Ok, thank you for all of that. Now let’s talk about how to put all of these ideas into practice. Can you please share “Five Things Every Business Needs To Know In Order Properly Store and Protect Their Customers’ Information?” (Please share a story or example for each.)

1. Know your assets. You can’t protect what you don’t know exists. Data, physical assets and cloud services need to be identified so you know what data lives where in order to secure and protect your customers’ information.
2. Know your requirements. Understanding the data you have needs to be matched with the respective requirements to store and protect that data. Compliance and regulation are complex and vary by the customers you serve, geography, industry and data stored. Ignorance will not protect you or your customers’ data.
3. Define your company policies. Every organization has different risks and every individual has different risk tolerances. It is important to define and document how your organization, with your personal risk tolerances, chooses to handle data retention, storage and security of your customers’ information. Engage industry, legal and technical experts to help define your policies as needed throughout these steps.
4. Build a plan. Implementing the solutions to support your company policies can be a daunting task. No business can solve every problem at the same time so build a plan that prioritizes the risks you are working on to mitigate by impact and cost.
5. Presume breach. No business system is 100% secure, which means that a quality disaster recovery solution and incident response plan are critical to round out the storage and protection of your customers’ information. We also strongly encourage getting Cyber Liability Insurance coverage which can be extremely helpful when a cyber incident occurs.
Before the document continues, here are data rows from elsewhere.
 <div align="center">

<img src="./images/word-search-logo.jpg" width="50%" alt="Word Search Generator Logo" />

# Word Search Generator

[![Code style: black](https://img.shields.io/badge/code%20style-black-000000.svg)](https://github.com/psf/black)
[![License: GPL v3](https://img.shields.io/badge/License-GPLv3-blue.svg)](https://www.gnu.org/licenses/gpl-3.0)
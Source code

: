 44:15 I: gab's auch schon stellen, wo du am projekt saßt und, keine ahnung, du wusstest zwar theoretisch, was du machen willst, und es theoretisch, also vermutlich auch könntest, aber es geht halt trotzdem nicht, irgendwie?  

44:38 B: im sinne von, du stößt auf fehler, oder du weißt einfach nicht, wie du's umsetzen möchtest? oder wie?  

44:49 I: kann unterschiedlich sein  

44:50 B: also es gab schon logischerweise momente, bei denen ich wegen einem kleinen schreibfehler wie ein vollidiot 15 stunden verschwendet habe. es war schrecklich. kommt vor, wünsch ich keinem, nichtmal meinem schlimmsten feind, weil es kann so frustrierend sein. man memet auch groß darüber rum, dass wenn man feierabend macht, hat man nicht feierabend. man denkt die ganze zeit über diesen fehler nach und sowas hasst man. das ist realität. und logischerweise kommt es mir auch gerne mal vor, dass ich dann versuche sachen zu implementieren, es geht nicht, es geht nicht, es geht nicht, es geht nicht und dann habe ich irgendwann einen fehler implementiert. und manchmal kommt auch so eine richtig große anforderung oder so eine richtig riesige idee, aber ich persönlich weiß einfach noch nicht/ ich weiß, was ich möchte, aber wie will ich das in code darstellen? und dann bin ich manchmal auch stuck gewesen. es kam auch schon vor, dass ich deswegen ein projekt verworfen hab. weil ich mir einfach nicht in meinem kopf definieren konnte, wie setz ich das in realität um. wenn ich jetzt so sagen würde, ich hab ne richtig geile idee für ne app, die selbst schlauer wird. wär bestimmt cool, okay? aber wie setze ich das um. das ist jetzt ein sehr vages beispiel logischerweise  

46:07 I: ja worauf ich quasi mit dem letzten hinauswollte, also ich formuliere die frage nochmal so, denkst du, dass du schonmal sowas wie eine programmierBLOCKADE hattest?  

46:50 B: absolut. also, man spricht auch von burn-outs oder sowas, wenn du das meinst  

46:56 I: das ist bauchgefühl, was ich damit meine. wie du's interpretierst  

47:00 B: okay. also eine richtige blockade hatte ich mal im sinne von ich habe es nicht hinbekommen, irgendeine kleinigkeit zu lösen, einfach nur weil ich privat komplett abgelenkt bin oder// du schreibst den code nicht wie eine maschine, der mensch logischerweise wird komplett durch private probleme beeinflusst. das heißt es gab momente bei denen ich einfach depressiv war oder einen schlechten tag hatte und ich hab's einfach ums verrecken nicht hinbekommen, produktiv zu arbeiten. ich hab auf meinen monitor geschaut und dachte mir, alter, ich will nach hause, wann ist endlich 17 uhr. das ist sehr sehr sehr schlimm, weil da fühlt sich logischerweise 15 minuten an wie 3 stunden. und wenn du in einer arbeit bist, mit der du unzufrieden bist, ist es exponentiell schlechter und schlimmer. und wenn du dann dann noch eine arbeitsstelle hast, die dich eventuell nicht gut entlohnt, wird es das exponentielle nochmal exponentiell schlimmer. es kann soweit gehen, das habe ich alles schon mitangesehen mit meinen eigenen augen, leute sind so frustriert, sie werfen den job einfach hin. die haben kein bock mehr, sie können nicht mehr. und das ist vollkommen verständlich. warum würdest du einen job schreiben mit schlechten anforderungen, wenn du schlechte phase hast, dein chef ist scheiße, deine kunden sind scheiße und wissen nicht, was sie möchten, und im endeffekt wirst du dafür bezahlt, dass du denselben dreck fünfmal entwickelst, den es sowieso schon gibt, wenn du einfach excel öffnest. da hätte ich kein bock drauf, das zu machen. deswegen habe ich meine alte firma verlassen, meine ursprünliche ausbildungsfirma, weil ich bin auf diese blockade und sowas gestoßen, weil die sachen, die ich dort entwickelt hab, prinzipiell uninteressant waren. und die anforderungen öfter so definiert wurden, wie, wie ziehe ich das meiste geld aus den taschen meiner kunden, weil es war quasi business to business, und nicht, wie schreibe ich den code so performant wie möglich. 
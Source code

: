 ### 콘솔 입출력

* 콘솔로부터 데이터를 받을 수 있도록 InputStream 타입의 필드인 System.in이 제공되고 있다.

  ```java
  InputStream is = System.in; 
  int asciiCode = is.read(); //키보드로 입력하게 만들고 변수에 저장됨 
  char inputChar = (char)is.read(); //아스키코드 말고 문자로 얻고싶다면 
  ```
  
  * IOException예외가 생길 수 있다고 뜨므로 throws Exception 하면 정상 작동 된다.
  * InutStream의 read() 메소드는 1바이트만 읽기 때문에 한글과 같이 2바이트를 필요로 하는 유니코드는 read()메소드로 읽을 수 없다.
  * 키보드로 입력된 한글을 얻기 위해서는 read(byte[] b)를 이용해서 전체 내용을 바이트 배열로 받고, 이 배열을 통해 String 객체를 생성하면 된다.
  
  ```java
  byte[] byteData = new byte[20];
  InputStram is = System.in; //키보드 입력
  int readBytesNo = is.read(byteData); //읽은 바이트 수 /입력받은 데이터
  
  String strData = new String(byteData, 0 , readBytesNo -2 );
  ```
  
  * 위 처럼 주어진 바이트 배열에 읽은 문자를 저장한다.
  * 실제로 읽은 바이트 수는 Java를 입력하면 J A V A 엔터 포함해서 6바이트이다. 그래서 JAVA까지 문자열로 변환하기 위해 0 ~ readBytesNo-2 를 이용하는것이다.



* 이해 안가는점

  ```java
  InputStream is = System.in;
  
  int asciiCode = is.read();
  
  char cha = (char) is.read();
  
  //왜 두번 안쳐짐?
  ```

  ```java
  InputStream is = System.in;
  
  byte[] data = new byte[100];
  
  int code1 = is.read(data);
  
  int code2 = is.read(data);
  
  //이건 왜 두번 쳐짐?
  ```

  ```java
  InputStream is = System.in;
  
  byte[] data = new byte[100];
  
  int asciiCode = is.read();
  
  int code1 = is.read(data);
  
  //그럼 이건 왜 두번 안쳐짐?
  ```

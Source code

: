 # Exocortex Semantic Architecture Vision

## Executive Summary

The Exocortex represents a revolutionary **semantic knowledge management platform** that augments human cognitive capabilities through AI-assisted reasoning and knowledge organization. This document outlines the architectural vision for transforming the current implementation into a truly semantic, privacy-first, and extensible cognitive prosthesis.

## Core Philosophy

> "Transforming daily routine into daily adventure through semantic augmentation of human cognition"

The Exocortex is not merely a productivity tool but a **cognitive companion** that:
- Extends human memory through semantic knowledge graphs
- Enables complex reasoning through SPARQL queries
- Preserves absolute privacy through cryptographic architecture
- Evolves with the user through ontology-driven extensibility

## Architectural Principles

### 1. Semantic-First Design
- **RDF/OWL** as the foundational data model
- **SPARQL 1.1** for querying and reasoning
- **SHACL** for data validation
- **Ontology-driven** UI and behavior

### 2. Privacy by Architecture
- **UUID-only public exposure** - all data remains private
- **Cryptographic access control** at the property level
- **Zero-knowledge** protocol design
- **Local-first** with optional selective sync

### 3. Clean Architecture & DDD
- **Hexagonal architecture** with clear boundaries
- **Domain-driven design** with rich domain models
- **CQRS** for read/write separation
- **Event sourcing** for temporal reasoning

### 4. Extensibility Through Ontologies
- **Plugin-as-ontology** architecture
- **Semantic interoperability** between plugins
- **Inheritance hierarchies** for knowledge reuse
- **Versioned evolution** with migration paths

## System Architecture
You are a person of enormous influence. If you could inspire a movement that would bring the most amount of good to the most amount of people, what would that be? You never know what your idea can trigger. :-) (Think, simple, fast, effective and something everyone can do!)

One of my goals is to encourage every business (owner) to identify one or more nonprofit organizations to whom they can donate their services, products, time and/or money. If every for-profit business aligned with one nonprofit organization, every nonprofit in the US would have at least eight (8) companies supporting their mission to improve the communities in which we live, work and thrive!

How can our readers further follow your work online?

The best place would be Mytech.com, and I am always happy to connect with other professionals on LinkedIn.com/in/nathanaustin.

This was very inspiring and informative. Thank you so much for the time you spent with this interview!